%%

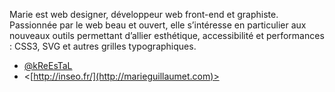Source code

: Marie est web designer, développeur web front-end et graphiste. Passionnée par le web beau et ouvert, elle s’intéresse en particulier aux nouveaux outils permettant d’allier esthétique, accessibilité et performances : CSS3, SVG et autres grilles typographiques.

- [@kReEsTaL](https://twitter.com/kReEsTaL)
- <[http://inseo.fr/](http://marieguillaumet.com)>

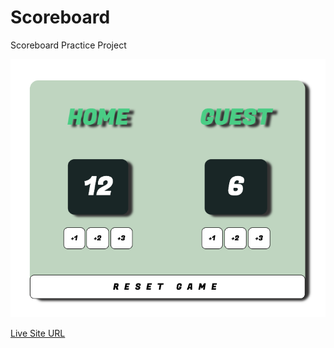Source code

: # Scoreboard

Scoreboard Practice Project

![](./screenshot.png)

[Live Site URL](https://teal-babka-84e7f2.netlify.app/)
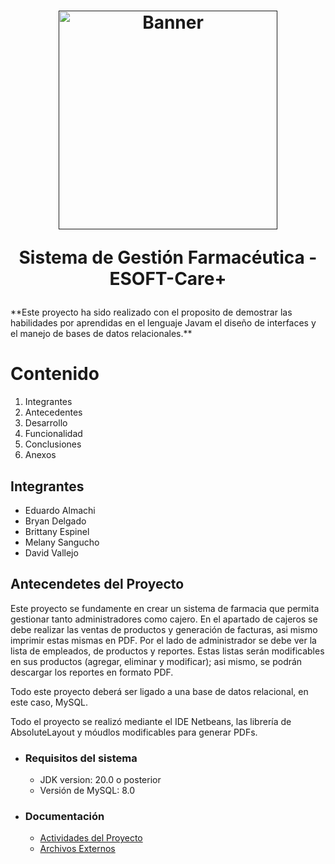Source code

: <h1 align="center">
  <a href=""><img src="https://github.com/bryandelgado99/Proyecto-Farmacia--2do-Bimestre/blob/49e308ad60d49319e7f289baac68ca3b5a685648/Capturas/logo_2.png" width="350px" alt="Banner"></a><br>  
  <p align="center">Sistema de Gestión Farmacéutica - ESOFT-Care+</p>
</h1>
**Este proyecto ha sido realizado con el proposito de demostrar las habilidades por aprendidas en el lenguaje Javam el diseño de interfaces y el manejo de bases de datos relacionales.**

# Contenido
1. Integrantes
2. Antecedentes  
3. Desarrollo
4. Funcionalidad
5. Conclusiones
6. Anexos

## Integrantes
- Eduardo Almachi 
- Bryan Delgado
- Brittany Espinel
- Melany Sangucho
- David Vallejo
  
## Antecendetes del Proyecto
Este proyecto se fundamente en crear un sistema de farmacia que permita gestionar tanto administradores como cajero. En el apartado de cajeros se debe realizar las ventas de productos y generación de facturas, asi mismo imprimir estas mismas en PDF.
Por el lado de administrador se debe ver la lista de empleados, de productos y reportes. Estas listas serán modificables en sus productos (agregar, eliminar y modificar); asi mismo, se podrán descargar los reportes en formato PDF. 

Todo este proyecto deberá ser ligado a una base de datos relacional, en este caso, MySQL. 

Todo el proyecto se realizó mediante el IDE Netbeans, las librería de AbsoluteLayout y móudlos modificables para generar PDFs.

- ### Requisitos del sistema
  - JDK version: 20.0 o posterior
  - Versión de MySQL: 8.0
- ### Documentación
  - [Actividades del Proyecto](https://www.notion.so/Esquemas-y-Resultados-67fe02e9a2784f1087546e5faff61e94)
  - [Archivos Externos](https://www.notion.so/Archivos-externos-7e8bd1359d49442dba2ce7f4342e7669)
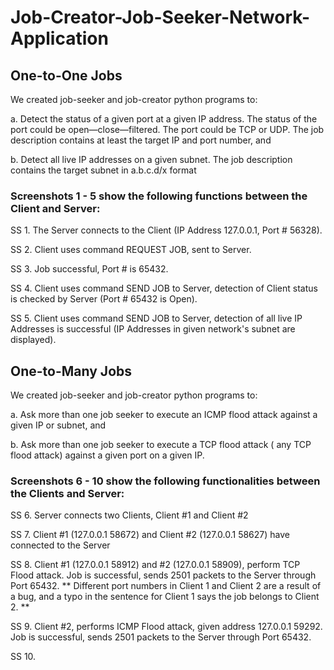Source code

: # Job-Creator-Job-Seeker-Network-Application


## One-to-One Jobs

We created job-seeker and job-creator python programs to:

a. Detect the status of a given port at a given IP address. The status of the port could be open—close—filtered. The port could be TCP or UDP. The job description contains at least the target IP and port number, and 

b. Detect all live IP addresses on a given subnet. The job description contains the target subnet
in a.b.c.d/x format


### Screenshots 1 - 5 show the following functions between the Client and Server:

SS 1. The Server connects to the Client (IP Address 127.0.0.1, Port # 56328).

SS 2. Client uses command REQUEST JOB, sent to Server.

SS 3. Job successful, Port # is 65432.

SS 4. Client uses command SEND JOB to Server, detection of Client status is checked by Server (Port # 65432 is Open).

SS 5. Client uses command SEND JOB to Server, detection of all live IP Addresses is successful (IP Addresses in given network's subnet are displayed).



## One-to-Many Jobs

We created job-seeker and job-creator python programs to:

a. Ask more than one job seeker to execute an ICMP flood attack against a given IP or subnet, and 

b. Ask more than one job seeker to execute a TCP flood attack ( any TCP flood attack) against a given port on a given IP.


### Screenshots 6 - 10 show the following functionalities between the Clients and Server:

SS 6. Server connects two Clients, Client #1 and Client #2

SS 7. Client #1 (127.0.0.1 58672) and Client #2 (127.0.0.1 58627) have connected to the Server

SS 8. Client #1 (127.0.0.1 58912) and #2 (127.0.0.1 58909), perform TCP Flood attack. Job is successful, sends 2501 packets to the Server through Port 65432. ** Different port numbers in Client 1 and Client 2 are a result of a bug, and a typo in the sentence for Client 1 says the job belongs to Client 2. **

SS 9. Client #2, performs ICMP Flood attack, given address 127.0.0.1 59292. Job is successful, sends 2501 packets to the Server through Port 65432.

SS 10. 


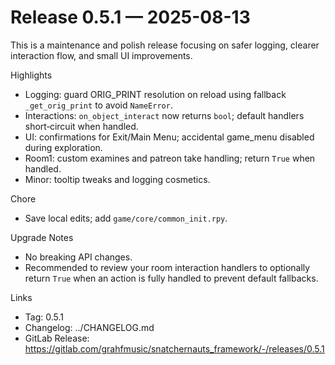 # Release 0.5.1 — 2025-08-13

This is a maintenance and polish release focusing on safer logging, clearer interaction flow, and small UI improvements.

Highlights
- Logging: guard ORIG_PRINT resolution on reload using fallback `_get_orig_print` to avoid `NameError`.
- Interactions: `on_object_interact` now returns `bool`; default handlers short‑circuit when handled.
- UI: confirmations for Exit/Main Menu; accidental game_menu disabled during exploration.
- Room1: custom examines and patreon take handling; return `True` when handled.
- Minor: tooltip tweaks and logging cosmetics.

Chore
- Save local edits; add `game/core/common_init.rpy`.

Upgrade Notes
- No breaking API changes.
- Recommended to review your room interaction handlers to optionally return `True` when an action is fully handled to prevent default fallbacks.

Links
- Tag: 0.5.1
- Changelog: ../CHANGELOG.md
- GitLab Release: https://gitlab.com/grahfmusic/snatchernauts_framework/-/releases/0.5.1

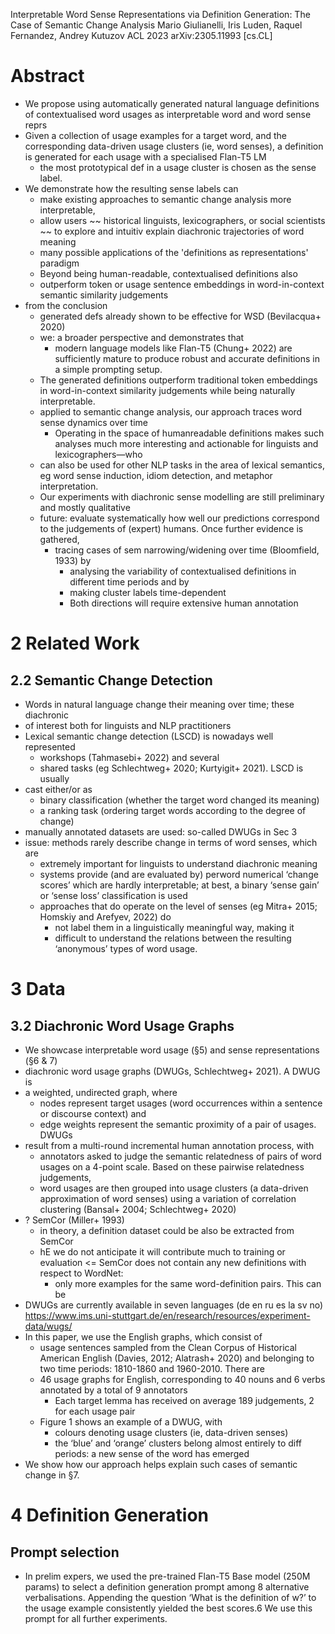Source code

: Interpretable Word Sense Representations via Definition Generation: The Case of Semantic Change Analysis
Mario Giulianelli, Iris Luden, Raquel Fernandez, Andrey Kutuzov
ACL 2023 arXiv:2305.11993 [cs.CL]

# Abstract

* We propose using automatically generated natural language definitions of
  contextualised word usages as interpretable word and word sense reprs
* Given a collection of usage examples for a target word,
  and the corresponding data-driven usage clusters (ie, word senses),
  a definition is generated for each usage with a specialised Flan-T5 LM
  * the most prototypical def in a usage cluster is chosen as the sense label.
* We demonstrate how the resulting sense labels can
  * make existing approaches to semantic change analysis more interpretable,
  * allow users ~~ historical linguists, lexicographers, or social scientists
    ~~ to explore and intuitiv explain diachronic trajectories of word meaning
  * many possible applications of the 'definitions as representations' paradigm
  * Beyond being human-readable, contextualised definitions also
  * outperform token or usage sentence embeddings
    in word-in-context semantic similarity judgements
* from the conclusion
  * generated defs already shown to be effective for WSD (Bevilacqua+ 2020)
  * we: a broader perspective and demonstrates that
    * modern language models like Flan-T5 (Chung+ 2022) are sufficiently mature
      to produce robust and accurate definitions in a simple prompting setup.
  * The generated definitions outperform traditional token embeddings in
    word-in-context similarity judgements while being naturally interpretable.
  * applied to semantic change analysis, our approach traces word sense
    dynamics over time
    * Operating in the space of humanreadable definitions makes such analyses
      much more interesting and actionable for linguists and lexicographers—who
  * can also be used for other NLP tasks in the area of lexical semantics,
    eg word sense induction, idiom detection, and metaphor interpretation.
  * Our experiments with diachronic sense modelling are
    still preliminary and mostly qualitative
  * future: evaluate systematically how well our predictions correspond to the
    judgements of (expert) humans. Once further evidence is gathered,
    * tracing cases of sem narrowing/widening over time (Bloomfield, 1933) by
      * analysing the variability of contextualised definitions
        in different time periods and by
      * making cluster labels time-dependent
      * Both directions will require extensive human annotation

# 2 Related Work

## 2.2 Semantic Change Detection

* Words in natural language change their meaning over time; these diachronic
* of interest both for linguists and NLP practitioners
* Lexical semantic change detection (LSCD) is nowadays well represented
  * workshops (Tahmasebi+ 2022) and several
  * shared tasks (eg Schlechtweg+ 2020; Kurtyigit+ 2021). LSCD is usually
* cast either/or as
  * binary classification (whether the target word changed its meaning)
  * a ranking task (ordering target words according to the degree of change)
* manually annotated datasets are used: so-called DWUGs in Sec 3
* issue: methods rarely describe change in terms of word senses, which are
  * extremely important for linguists to understand diachronic meaning
  * systems provide (and are evaluated by) perword numerical ‘change scores’
    which are hardly interpretable; at best, a binary ‘sense gain’ or ‘sense
    loss’ classification is used
  * approaches that do operate on the level of senses
    (eg Mitra+ 2015; Homskiy and Arefyev, 2022) do
    * not label them in a linguistically meaningful way, making it
    * difficult to understand the relations between the resulting ‘anonymous’
      types of word usage.

# 3 Data

## 3.2 Diachronic Word Usage Graphs

* We showcase interpretable word usage (§5) and sense representations (§6 & 7)
* diachronic word usage graphs (DWUGs, Schlechtweg+ 2021). A DWUG is
* a weighted, undirected graph, where
  * nodes represent target usages (word occurrences within a sentence or
    discourse context) and
  * edge weights represent the semantic proximity of a pair of usages. DWUGs
* result from a multi-round incremental human annotation process, with
  * annotators asked to judge the semantic relatedness of pairs of word usages
    on a 4-point scale.  Based on these pairwise relatedness judgements,
  * word usages are then grouped into usage clusters (a data-driven
    approximation of word senses)
    using a variation of correlation clustering
    (Bansal+ 2004; Schlechtweg+ 2020)
* ? SemCor (Miller+ 1993)
  * in theory, a definition dataset could be also be extracted from SemCor
  * hE we do not anticipate it will contribute much to training or evaluation
  <= SemCor does not contain any new definitions with respect to WordNet:
    * only more examples for the same word-definition pairs. This can be
* DWUGs are currently available in seven languages (de en ru es la sv no)
  https://www.ims.uni-stuttgart.de/en/research/resources/experiment-data/wugs/
* In this paper, we use the English graphs, which consist of
  * usage sentences sampled from the Clean Corpus of Historical American
    English (Davies, 2012; Alatrash+ 2020) and belonging to
    two time periods: 1810-1860 and 1960-2010.  There are
  * 46 usage graphs for English, corresponding to 40 nouns and 6 verbs
    annotated by a total of 9 annotators
    * Each target lemma has received on average 189 judgements, 2 for each
      usage pair
  * Figure 1 shows an example of a DWUG, with
    * colours denoting usage clusters (ie, data-driven senses)
    * the ‘blue’ and ‘orange’ clusters belong almost entirely to diff periods:
      a new sense of the word has emerged
* We show how our approach helps explain such cases of semantic change in §7.

# 4 Definition Generation

## Prompt selection

* In prelim expers, we used the pre-trained Flan-T5 Base model (250M params) to
  select a definition generation prompt among 8 alternative verbalisations.
  Appending the question ‘What is the definition of w?’ to the usage example
  consistently yielded the best scores.6 We use this prompt for all further
  experiments.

%%

### Exercise description
Extract all lines from the material above that include the word "resulting".

### Output for this task
* We demonstrate how the resulting sense labels can
    * difficult to understand the relations between the resulting ‘anonymous’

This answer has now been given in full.